Every entry below must be transcribed word for word, and the images must be left out.

[Provided data Boundary: Start]

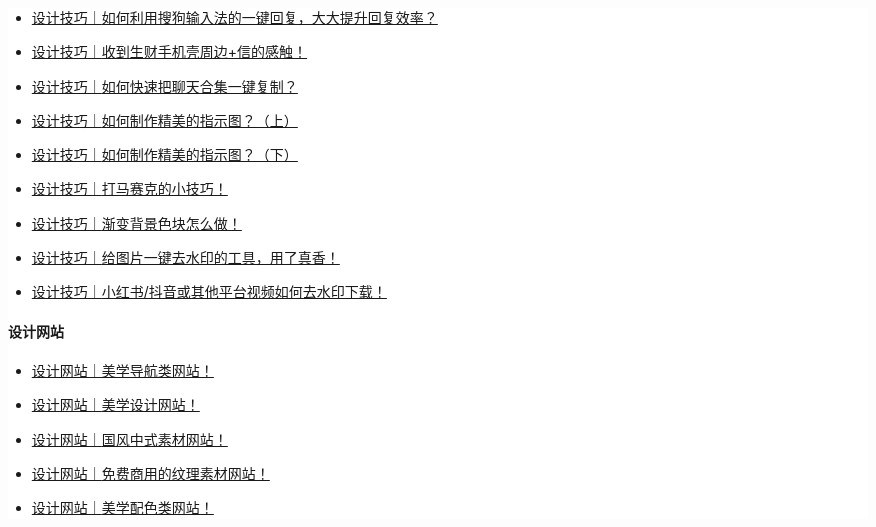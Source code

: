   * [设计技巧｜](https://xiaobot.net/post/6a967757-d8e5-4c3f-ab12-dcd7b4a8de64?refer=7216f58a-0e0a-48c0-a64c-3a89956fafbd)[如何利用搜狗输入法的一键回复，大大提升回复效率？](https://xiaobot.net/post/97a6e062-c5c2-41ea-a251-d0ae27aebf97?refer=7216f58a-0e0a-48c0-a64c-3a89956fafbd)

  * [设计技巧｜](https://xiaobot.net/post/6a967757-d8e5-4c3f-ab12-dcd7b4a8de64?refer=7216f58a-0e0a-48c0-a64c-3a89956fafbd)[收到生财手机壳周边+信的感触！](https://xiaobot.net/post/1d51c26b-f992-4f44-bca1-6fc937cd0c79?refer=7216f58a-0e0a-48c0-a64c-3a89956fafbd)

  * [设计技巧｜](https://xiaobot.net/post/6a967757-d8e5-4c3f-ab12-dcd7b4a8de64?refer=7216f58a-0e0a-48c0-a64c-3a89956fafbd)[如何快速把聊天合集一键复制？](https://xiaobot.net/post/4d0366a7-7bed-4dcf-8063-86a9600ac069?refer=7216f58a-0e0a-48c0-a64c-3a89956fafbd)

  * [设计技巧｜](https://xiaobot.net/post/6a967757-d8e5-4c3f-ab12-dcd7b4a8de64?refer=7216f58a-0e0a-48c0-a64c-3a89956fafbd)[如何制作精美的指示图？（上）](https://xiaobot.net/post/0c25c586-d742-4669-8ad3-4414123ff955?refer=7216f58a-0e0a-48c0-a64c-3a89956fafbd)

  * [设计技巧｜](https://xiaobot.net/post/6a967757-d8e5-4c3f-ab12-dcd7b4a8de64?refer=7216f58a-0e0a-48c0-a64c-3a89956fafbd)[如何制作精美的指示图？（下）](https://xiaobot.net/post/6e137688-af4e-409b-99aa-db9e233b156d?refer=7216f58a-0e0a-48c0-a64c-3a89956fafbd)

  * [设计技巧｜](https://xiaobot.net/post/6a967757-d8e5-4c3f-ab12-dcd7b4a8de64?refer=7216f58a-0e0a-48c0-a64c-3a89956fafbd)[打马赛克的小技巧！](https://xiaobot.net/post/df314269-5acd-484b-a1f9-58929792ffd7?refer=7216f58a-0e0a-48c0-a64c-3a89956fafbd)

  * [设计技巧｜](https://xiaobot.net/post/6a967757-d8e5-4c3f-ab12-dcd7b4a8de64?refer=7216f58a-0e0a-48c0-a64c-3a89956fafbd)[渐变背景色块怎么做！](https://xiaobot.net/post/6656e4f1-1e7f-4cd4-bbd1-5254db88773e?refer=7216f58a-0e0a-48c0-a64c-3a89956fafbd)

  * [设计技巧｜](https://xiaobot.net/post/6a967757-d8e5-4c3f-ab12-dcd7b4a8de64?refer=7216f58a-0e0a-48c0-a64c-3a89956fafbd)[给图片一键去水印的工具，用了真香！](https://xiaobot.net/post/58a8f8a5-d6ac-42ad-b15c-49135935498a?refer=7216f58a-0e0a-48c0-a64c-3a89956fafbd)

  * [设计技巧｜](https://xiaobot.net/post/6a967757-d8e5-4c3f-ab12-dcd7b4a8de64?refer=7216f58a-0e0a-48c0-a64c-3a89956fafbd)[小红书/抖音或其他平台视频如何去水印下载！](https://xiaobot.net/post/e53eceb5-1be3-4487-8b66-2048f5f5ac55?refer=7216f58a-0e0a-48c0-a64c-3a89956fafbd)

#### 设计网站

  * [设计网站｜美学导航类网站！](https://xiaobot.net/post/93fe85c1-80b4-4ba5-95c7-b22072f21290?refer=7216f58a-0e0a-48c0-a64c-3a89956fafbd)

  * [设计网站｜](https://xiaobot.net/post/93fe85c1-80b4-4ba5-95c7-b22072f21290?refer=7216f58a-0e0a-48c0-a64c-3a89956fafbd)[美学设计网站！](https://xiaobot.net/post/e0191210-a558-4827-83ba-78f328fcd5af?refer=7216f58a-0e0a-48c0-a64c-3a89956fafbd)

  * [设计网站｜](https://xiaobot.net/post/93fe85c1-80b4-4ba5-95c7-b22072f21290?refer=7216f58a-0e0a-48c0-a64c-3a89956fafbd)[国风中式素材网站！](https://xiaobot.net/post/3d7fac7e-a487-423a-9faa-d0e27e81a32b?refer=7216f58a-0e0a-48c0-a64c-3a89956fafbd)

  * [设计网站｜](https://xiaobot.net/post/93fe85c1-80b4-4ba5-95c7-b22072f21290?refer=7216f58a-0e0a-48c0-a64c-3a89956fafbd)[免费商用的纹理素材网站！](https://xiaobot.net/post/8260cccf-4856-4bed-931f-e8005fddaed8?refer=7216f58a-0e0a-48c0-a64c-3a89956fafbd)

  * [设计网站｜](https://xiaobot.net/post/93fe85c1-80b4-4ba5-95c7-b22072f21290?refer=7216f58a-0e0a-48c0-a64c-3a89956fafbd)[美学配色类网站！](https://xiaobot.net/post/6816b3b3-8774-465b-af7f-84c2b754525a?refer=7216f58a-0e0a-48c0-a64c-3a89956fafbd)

[Provided data Boundary: End]

Response to the exercise:
Source code

:   * [设计技巧｜](https://xiaobot.net/post/6a967757-d8e5-4c3f-ab12-dcd7b4a8de64?refer=7216f58a-0e0a-48c0-a64c-3a89956fafbd)[如何利用搜狗输入法的一键回复，大大提升回复效率？](https://xiaobot.net/post/97a6e062-c5c2-41ea-a251-d0ae27aebf97?refer=7216f58a-0e0a-48c0-a64c-3a89956fafbd)

  * [设计技巧｜](https://xiaobot.net/post/6a967757-d8e5-4c3f-ab12-dcd7b4a8de64?refer=7216f58a-0e0a-48c0-a64c-3a89956fafbd)[收到生财手机壳周边+信的感触！](https://xiaobot.net/post/1d51c26b-f992-4f44-bca1-6fc937cd0c79?refer=7216f58a-0e0a-48c0-a64c-3a89956fafbd)

  * [设计技巧｜](https://xiaobot.net/post/6a967757-d8e5-4c3f-ab12-dcd7b4a8de64?refer=7216f58a-0e0a-48c0-a64c-3a89956fafbd)[如何快速把聊天合集一键复制？](https://xiaobot.net/post/4d0366a7-7bed-4dcf-8063-86a9600ac069?refer=7216f58a-0e0a-48c0-a64c-3a89956fafbd)

  * [设计技巧｜](https://xiaobot.net/post/6a967757-d8e5-4c3f-ab12-dcd7b4a8de64?refer=7216f58a-0e0a-48c0-a64c-3a89956fafbd)[如何制作精美的指示图？（上）](https://xiaobot.net/post/0c25c586-d742-4669-8ad3-4414123ff955?refer=7216f58a-0e0a-48c0-a64c-3a89956fafbd)

  * [设计技巧｜](https://xiaobot.net/post/6a967757-d8e5-4c3f-ab12-dcd7b4a8de64?refer=7216f58a-0e0a-48c0-a64c-3a89956fafbd)[如何制作精美的指示图？（下）](https://xiaobot.net/post/6e137688-af4e-409b-99aa-db9e233b156d?refer=7216f58a-0e0a-48c0-a64c-3a89956fafbd)

  * [设计技巧｜](https://xiaobot.net/post/6a967757-d8e5-4c3f-ab12-dcd7b4a8de64?refer=7216f58a-0e0a-48c0-a64c-3a89956fafbd)[打马赛克的小技巧！](https://xiaobot.net/post/df314269-5acd-484b-a1f9-58929792ffd7?refer=7216f58a-0e0a-48c0-a64c-3a89956fafbd)

  * [设计技巧｜](https://xiaobot.net/post/6a967757-d8e5-4c3f-ab12-dcd7b4a8de64?refer=7216f58a-0e0a-48c0-a64c-3a89956fafbd)[渐变背景色块怎么做！](https://xiaobot.net/post/6656e4f1-1e7f-4cd4-bbd1-5254db88773e?refer=7216f58a-0e0a-48c0-a64c-3a89956fafbd)

  * [设计技巧｜](https://xiaobot.net/post/6a967757-d8e5-4c3f-ab12-dcd7b4a8de64?refer=7216f58a-0e0a-48c0-a64c-3a89956fafbd)[给图片一键去水印的工具，用了真香！](https://xiaobot.net/post/58a8f8a5-d6ac-42ad-b15c-49135935498a?refer=7216f58a-0e0a-48c0-a64c-3a89956fafbd)

  * [设计技巧｜](https://xiaobot.net/post/6a967757-d8e5-4c3f-ab12-dcd7b4a8de64?refer=7216f58a-0e0a-48c0-a64c-3a89956fafbd)[小红书/抖音或其他平台视频如何去水印下载！](https://xiaobot.net/post/e53eceb5-1be3-4487-8b66-2048f5f5ac55?refer=7216f58a-0e0a-48c0-a64c-3a89956fafbd)

#### 设计网站

  * [设计网站｜美学导航类网站！](https://xiaobot.net/post/93fe85c1-80b4-4ba5-95c7-b22072f21290?refer=7216f58a-0e0a-48c0-a64c-3a89956fafbd)

  * [设计网站｜](https://xiaobot.net/post/93fe85c1-80b4-4ba5-95c7-b22072f21290?refer=7216f58a-0e0a-48c0-a64c-3a89956fafbd)[美学设计网站！](https://xiaobot.net/post/e0191210-a558-4827-83ba-78f328fcd5af?refer=7216f58a-0e0a-48c0-a64c-3a89956fafbd)

  * [设计网站｜](https://xiaobot.net/post/93fe85c1-80b4-4ba5-95c7-b22072f21290?refer=7216f58a-0e0a-48c0-a64c-3a89956fafbd)[国风中式素材网站！](https://xiaobot.net/post/3d7fac7e-a487-423a-9faa-d0e27e81a32b?refer=7216f58a-0e0a-48c0-a64c-3a89956fafbd)

  * [设计网站｜](https://xiaobot.net/post/93fe85c1-80b4-4ba5-95c7-b22072f21290?refer=7216f58a-0e0a-48c0-a64c-3a89956fafbd)[免费商用的纹理素材网站！](https://xiaobot.net/post/8260cccf-4856-4bed-931f-e8005fddaed8?refer=7216f58a-0e0a-48c0-a64c-3a89956fafbd)

  * [设计网站｜](https://xiaobot.net/post/93fe85c1-80b4-4ba5-95c7-b22072f21290?refer=7216f58a-0e0a-48c0-a64c-3a89956fafbd)[美学配色类网站！](https://xiaobot.net/post/6816b3b3-8774-465b-af7f-84c2b754525a?refer=7216f58a-0e0a-48c0-a64c-3a89956fafbd)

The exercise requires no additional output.